I love hearing my two little girls talk about their world. With my boys, I was always trying to correct their speech, but, with my girls, I find myself encouraging them when they use "cuppy" (or "copa", as the case may be) for "cup," "gacker" and "memi" for their brothers "Isaac" and "Remi," and "uppy" for "up".
Remi and Zac have picked up on it, too. One of their favorite games of late is to ask the girls to say random words. While Seren isn't really interested, Lici seems to get that it's a game and plays along. Most of the words that they pose to her are simple "r" words, Remi realizing that toddlers typically can't say the letter "r".
My favorite one, though, was from the other night at dinner when Remi asked Lici if she could say "macaroni degeneration".

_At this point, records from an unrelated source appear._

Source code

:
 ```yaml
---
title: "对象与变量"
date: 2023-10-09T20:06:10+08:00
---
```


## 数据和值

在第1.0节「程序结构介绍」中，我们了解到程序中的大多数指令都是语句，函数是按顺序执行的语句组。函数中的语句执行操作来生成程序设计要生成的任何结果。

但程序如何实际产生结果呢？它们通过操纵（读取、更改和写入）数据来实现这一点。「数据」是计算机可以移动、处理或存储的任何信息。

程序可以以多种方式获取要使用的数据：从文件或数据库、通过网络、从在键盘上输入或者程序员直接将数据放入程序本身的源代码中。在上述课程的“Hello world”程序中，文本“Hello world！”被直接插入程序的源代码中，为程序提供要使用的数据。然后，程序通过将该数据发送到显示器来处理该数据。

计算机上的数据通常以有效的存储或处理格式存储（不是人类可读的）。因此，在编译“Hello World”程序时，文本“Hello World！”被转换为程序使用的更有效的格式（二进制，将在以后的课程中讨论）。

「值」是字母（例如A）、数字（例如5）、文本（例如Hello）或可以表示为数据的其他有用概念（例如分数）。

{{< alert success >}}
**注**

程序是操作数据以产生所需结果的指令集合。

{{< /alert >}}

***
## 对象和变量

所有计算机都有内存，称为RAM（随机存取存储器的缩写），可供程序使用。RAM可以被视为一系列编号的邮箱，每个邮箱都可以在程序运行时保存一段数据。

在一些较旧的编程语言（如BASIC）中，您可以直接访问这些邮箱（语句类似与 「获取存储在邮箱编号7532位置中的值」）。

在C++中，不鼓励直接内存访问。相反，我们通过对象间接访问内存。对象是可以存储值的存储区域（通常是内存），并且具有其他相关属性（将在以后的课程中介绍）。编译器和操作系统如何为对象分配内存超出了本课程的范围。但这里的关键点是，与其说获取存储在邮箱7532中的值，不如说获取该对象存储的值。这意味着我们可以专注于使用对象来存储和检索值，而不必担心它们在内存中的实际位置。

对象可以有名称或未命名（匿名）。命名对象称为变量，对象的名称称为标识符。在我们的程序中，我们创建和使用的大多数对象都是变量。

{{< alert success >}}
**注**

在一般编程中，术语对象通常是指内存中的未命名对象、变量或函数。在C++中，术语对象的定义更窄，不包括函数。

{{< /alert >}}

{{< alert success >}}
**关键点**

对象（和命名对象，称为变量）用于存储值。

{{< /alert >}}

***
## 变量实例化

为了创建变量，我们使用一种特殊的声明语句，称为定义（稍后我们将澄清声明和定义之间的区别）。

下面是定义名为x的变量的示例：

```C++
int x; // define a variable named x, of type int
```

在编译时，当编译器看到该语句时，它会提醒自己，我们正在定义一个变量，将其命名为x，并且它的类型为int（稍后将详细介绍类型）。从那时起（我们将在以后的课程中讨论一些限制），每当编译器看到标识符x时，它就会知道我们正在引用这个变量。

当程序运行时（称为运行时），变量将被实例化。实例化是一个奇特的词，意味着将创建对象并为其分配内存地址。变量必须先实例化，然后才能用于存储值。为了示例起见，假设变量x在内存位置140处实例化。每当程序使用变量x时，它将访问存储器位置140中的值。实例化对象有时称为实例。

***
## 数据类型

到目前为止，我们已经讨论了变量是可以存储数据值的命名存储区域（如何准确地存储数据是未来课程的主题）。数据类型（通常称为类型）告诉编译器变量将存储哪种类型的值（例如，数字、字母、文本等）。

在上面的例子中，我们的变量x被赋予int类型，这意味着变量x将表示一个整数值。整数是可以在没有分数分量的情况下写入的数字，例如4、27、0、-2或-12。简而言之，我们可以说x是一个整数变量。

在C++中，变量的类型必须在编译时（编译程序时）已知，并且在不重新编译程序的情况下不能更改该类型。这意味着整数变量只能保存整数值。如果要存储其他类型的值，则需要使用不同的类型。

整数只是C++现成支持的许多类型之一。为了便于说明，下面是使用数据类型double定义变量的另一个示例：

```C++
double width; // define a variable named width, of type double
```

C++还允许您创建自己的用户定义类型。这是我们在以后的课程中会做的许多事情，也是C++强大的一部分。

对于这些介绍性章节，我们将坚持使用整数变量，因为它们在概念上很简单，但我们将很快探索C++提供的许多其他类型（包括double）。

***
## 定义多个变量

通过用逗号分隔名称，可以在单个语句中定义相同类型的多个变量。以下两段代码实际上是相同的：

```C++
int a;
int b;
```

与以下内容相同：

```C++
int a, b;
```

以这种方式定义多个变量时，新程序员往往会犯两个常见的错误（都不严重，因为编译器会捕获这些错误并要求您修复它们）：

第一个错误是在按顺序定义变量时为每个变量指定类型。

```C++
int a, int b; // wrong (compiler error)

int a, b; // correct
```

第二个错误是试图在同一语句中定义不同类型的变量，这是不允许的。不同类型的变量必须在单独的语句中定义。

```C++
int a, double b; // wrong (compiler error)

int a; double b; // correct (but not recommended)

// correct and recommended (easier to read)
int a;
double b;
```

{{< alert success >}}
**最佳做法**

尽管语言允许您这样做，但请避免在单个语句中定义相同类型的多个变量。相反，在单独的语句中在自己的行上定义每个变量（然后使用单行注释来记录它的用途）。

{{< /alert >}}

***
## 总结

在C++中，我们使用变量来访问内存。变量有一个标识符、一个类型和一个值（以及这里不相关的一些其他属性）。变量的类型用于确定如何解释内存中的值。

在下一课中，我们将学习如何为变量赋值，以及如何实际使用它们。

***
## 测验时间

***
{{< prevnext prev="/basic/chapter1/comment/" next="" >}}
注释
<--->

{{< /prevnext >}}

It's kind of nice because it makes me feel bi-lingual. Aside from speaking English, I also speak SerenLici.
The other funny thing that we've noticed is that it carries into the sign language that we've been learning for about the past year. The girls get their daily viewing of Signing Time--a set of videos made for kids about learning ASL--and they regurgitate it as SLASL, in which Kristi and I also have arrived at fluency.
Lici's favorite sign, I think, is probably "dog". It involves tapping your thigh with your hand like you're saying "here boy!" to a dog. Except that Lici turns the "tapping" into an Olympic event where her motto is "higher, faster, stronger". And, if she is sitting on your lap when she spots a dog, watch out because it will be your leg with the red mark that will invariably appear after she has smacked your thigh repeatedly for several seconds until you have finally verbally acknowledged to her "yes, Lici, there's a dog!" I speak from experience.
Seren's is "no". This is made by taking your index and middle fingers and tapping them a couple to times against your thumb. Combined with Seren's incredibly cute way of saying "no" while making a very sinister-looking crusty face and you find yourself doing things that you know she won't like just to get her to response in the negative.
While this post is, indeed, about my girls, I'd hate for my boys to feel left out, so I should mention my favorite "toddler talk" of theirs, which is "em e ems." From the day that Remi could ask for that chocolate manna in a hard candy shell, it was "em e ems" instead of "em n ems." Zac followed suit, and they still call them that today.
Eventually, they'll grow out of it, but it's one of the highlights of my days right now.